◆ **Supplied material**:
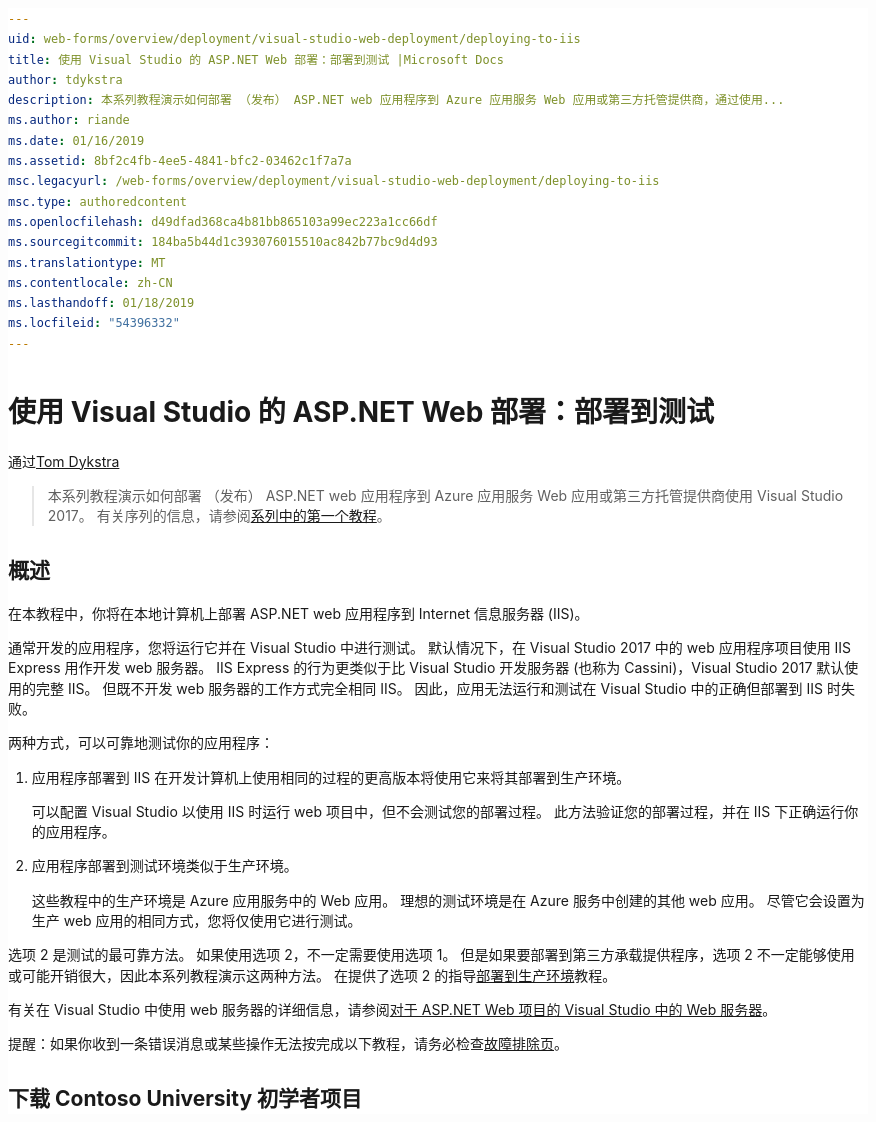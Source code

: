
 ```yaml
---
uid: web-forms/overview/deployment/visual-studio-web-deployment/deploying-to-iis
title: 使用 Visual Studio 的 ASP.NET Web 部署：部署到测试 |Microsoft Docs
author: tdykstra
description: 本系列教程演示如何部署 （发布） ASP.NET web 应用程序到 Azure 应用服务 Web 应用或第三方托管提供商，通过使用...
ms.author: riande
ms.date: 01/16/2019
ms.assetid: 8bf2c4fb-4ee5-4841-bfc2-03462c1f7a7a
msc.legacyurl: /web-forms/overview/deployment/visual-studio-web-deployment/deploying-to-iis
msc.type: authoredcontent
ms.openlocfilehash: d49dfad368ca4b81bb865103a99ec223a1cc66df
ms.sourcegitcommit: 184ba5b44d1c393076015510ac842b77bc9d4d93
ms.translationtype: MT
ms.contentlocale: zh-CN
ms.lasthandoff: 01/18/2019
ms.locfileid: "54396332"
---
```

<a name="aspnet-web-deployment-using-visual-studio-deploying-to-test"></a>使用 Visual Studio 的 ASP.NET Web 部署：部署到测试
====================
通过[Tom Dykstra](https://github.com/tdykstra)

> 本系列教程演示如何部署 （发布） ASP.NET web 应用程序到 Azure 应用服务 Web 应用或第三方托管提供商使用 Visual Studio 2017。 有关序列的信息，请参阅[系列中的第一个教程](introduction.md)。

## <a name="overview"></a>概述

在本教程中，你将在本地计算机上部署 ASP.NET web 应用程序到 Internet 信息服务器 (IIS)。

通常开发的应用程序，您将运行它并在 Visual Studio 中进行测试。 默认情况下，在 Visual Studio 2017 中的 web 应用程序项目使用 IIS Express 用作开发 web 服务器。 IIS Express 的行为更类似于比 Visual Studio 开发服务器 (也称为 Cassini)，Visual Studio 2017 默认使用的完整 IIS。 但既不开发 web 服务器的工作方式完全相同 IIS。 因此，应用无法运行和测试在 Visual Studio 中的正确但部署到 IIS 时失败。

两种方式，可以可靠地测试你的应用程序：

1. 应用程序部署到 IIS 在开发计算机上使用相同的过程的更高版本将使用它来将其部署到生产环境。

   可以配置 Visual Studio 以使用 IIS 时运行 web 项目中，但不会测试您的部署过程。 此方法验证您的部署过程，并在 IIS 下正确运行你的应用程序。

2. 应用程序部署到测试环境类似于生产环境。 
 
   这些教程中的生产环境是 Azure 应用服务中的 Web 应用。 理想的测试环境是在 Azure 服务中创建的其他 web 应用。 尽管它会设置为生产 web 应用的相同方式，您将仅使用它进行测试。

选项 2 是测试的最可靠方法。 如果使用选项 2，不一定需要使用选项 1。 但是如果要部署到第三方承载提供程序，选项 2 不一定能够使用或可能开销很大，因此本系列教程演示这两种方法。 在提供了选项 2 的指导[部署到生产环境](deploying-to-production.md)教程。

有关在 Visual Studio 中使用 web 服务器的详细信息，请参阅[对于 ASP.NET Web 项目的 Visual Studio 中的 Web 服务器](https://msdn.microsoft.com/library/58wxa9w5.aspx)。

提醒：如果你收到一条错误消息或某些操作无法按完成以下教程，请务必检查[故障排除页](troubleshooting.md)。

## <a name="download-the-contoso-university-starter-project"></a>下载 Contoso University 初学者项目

==

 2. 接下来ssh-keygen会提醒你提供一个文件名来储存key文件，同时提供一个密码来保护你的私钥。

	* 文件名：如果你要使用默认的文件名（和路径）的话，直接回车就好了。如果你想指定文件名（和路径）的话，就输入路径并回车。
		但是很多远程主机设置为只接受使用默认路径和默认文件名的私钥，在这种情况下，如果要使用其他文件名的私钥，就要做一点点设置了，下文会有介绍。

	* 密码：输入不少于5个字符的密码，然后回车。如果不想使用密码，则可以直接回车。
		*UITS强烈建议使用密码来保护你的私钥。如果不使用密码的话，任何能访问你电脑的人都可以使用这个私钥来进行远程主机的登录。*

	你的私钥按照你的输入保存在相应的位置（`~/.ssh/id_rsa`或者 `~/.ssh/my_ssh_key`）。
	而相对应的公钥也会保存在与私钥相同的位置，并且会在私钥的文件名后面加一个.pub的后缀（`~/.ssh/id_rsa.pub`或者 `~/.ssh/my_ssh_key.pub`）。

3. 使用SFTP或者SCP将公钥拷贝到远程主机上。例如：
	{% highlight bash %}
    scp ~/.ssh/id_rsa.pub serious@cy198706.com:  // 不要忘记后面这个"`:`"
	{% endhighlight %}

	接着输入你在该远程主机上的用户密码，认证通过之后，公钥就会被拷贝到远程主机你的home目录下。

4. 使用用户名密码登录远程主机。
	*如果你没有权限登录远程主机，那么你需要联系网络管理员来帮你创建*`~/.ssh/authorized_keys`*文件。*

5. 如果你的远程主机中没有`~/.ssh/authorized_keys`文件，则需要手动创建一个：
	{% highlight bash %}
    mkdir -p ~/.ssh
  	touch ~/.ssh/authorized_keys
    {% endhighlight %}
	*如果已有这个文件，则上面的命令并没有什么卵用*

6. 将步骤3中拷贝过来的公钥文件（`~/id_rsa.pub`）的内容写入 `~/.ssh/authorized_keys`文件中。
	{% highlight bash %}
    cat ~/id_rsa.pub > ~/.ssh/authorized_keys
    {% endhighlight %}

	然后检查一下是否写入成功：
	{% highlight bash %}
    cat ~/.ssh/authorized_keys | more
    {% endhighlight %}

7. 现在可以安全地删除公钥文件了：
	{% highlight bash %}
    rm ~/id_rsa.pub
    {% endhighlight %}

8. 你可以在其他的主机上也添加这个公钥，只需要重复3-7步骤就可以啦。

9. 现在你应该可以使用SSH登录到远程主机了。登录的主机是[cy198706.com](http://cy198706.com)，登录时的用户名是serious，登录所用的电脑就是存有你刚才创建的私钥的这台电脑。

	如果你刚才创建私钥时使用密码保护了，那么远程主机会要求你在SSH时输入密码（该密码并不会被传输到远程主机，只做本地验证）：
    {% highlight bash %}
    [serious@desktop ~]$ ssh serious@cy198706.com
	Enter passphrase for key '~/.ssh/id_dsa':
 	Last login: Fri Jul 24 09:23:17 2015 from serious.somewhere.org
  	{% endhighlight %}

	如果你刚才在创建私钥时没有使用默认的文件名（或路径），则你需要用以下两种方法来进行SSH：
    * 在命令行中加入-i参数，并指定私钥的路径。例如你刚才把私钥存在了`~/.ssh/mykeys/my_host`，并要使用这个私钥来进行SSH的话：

◆ **Work required**: How many of the lines in the data above carry the word "本系列教程演示如何部署"? Say the number and nothing else.

◆ **Result of this task**: 2